More Backward than America


On the one hand, the German government says it is against discrimination, while on the other, it says it is also against gay marriage. Do we really want to be more backward than America?

It was a good week for Barack Obama. Not only was his health care reform law upheld by the Supreme Court, the legality of his same-sex marriage law was affirmed as well. The White House was bathed in rainbow colored floodlight and on Facebook, users could do the same to their profile photos. The somewhat shopworn symbolism was given an updated meaning. America was shown exactly as we had dreamed it should be: progressive and colorful.

A more powerful anti-discrimination symbol for lesbians and gays is hardly imaginable in western society because this isn’t just about participating in a social privilege, it’s about fundamental political rights.

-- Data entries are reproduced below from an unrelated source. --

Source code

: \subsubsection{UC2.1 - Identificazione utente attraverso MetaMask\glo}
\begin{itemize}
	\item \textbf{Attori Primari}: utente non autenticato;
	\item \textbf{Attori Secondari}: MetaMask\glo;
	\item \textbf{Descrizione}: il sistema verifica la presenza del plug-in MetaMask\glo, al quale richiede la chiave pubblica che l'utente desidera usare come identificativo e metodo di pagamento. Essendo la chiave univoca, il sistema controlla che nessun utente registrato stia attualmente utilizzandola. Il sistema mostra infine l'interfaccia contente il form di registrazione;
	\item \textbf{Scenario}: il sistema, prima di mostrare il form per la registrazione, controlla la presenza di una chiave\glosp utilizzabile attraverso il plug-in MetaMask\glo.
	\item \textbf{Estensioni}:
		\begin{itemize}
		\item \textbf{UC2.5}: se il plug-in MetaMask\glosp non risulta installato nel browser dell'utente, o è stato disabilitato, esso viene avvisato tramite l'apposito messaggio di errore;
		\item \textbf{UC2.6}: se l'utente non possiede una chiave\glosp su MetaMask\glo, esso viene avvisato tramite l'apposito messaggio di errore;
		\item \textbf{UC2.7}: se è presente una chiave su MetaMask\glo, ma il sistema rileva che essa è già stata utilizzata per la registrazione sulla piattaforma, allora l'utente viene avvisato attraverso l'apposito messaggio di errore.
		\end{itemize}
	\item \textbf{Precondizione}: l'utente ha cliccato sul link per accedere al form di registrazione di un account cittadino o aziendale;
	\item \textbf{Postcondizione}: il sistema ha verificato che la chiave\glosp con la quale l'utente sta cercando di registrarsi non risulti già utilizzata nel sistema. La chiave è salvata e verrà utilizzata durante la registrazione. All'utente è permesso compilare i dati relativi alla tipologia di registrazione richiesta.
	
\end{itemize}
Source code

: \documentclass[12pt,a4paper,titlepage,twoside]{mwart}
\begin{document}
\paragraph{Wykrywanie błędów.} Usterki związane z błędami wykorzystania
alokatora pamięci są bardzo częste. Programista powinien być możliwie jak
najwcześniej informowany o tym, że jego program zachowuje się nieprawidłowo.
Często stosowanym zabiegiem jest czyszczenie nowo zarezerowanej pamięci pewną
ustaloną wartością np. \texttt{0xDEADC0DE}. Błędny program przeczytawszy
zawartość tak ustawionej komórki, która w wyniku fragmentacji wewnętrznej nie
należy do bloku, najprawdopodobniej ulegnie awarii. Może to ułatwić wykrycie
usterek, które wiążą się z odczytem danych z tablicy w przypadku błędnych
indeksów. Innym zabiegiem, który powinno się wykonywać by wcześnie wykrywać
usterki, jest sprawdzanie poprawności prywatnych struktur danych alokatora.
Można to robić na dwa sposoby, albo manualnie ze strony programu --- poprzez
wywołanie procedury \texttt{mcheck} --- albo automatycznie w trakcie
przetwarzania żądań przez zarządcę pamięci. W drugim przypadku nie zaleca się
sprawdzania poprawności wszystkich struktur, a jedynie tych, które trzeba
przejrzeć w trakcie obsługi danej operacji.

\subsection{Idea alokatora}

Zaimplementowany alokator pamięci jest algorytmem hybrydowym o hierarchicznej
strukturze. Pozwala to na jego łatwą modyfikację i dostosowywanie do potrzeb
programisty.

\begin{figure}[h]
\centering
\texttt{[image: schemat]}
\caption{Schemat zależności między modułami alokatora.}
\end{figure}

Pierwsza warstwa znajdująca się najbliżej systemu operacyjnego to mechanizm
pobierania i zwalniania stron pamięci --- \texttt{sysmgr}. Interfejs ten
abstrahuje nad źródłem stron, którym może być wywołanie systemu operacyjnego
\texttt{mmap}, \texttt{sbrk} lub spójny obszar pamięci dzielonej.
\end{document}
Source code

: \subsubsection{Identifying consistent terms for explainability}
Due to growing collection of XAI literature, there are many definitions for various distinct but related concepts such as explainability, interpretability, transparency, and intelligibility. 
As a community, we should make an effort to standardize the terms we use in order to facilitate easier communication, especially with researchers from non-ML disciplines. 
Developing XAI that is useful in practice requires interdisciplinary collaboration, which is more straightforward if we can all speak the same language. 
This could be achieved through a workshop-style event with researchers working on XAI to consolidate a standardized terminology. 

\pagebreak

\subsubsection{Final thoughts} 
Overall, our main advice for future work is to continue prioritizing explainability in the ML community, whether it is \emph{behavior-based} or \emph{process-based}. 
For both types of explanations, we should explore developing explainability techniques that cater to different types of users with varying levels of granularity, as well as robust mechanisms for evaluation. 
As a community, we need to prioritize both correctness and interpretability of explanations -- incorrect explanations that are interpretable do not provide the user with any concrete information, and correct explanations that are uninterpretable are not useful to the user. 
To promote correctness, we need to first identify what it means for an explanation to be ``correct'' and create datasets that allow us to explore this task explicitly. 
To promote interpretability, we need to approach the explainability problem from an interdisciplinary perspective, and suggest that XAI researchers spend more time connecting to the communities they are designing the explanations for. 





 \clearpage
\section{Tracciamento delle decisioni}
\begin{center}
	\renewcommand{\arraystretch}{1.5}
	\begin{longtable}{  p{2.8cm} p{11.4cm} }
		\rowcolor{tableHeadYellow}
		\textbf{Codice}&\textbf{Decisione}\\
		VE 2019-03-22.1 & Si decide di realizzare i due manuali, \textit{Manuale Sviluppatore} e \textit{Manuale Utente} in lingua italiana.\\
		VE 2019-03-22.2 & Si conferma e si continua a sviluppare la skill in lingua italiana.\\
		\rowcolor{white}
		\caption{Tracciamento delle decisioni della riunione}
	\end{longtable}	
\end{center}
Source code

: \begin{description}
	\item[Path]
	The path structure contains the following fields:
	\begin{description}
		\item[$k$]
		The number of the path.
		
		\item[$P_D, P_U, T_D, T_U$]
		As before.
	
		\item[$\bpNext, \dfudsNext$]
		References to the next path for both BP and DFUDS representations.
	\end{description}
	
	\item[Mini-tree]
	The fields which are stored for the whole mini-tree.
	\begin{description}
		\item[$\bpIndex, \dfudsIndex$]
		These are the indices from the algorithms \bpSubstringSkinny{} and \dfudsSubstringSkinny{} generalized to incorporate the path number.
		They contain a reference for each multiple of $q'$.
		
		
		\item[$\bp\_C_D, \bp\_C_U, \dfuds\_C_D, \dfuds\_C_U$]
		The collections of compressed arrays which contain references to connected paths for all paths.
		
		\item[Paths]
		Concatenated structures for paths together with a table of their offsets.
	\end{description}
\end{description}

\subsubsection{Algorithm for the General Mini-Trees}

The right to marry freely is equally fundamental and important, as pointed out by Hannah Arendt:

“The right to marry whoever one wishes is an elementary human right compared to which ‘the right to attend an integrated school, the right to sit where one pleases on a bus, the right to go into any hotel or recreation area or place of amusement, regardless of one’s skin or color or race are minor indeed. Even political rights, like the right to vote, and nearly all other rights enumerated in the Constitution, are secondary to the inalienable human rights to ‘life, liberty and the pursuit of happiness’ proclaimed in the Declaration of Independence; and to this category the right to home and marriage unquestionably belongs.”* With that, Arendt drew a final line under a history of criminalizing and pathologizing homosexuals in Germany that once eventually led to their being rounded up and put in concentration camps. Many of those who survived that experience have not been rehabilitated to this day.

Despite the change in sentiment that began six weeks ago via a referendum in Ireland in favor of gay marriage, the German government has steadfastly clung to the false paradox that it is (naturally) against discrimination, but yet on the other hand also against gay marriage. The accusation that the lack of equality under the law was in itself a form of discrimination has put the tight-lipped government spokesman Steffen Seibert into a sort of continual state of distress. He has no idea how to respond while his boss, meanwhile, has simply dummied up.

With the U.S. Supreme Court decision, Angela Merkel will find it increasingly difficult to duck this issue. It is becoming all too apparent what a socially backward country Germany now is. One glance at the map shows that the liberal West ends at the Rhine River. From North America – including Mexico and Canada – to the borders of Western Europe – including Ireland and Spain – everyone permits same sex marriage. The often criticized legal inequality and homophobia of Eastern Europe begins at our own doorstep.

Angela Merkel often turns a deaf ear to social arguments and Germany’s Social Democrats hesitate to upset Germany’s peaceful coalition for the sake of such a minor issue. But they must be shown how sexual discrimination against minorities can develop into a locational disadvantage. If Germany wants to be an attractive location for well-educated professionals working in a global economy, it will not only have to abandon its concept of being an ethnically homogeneous nation, it will also have to get rid of its petty bourgeois heterosexual-only bias.

The argument of economic suitability – which the major corporations in the U.S. from Apple to American Airlines strongly support – will also put the focus on the boundaries of gay marriage as an instrument of social progress, because it seems to fit all too comfortably into neoliberal concepts of more laid back lifestyles and work environments. Many gays and lesbians are aware that the right to gay marriage is a double-edged sword. Acceptance of it makes it more visible but at the same time makes it more invisible if the differences between the lifestyles are obscured by the harmonious image of marriage for everyone.

*Editor’s Note: The Hannah Arendt quote is not included in the original German piece but is considered sufficiently germane to the author’s article to warrant inclusion in the translation.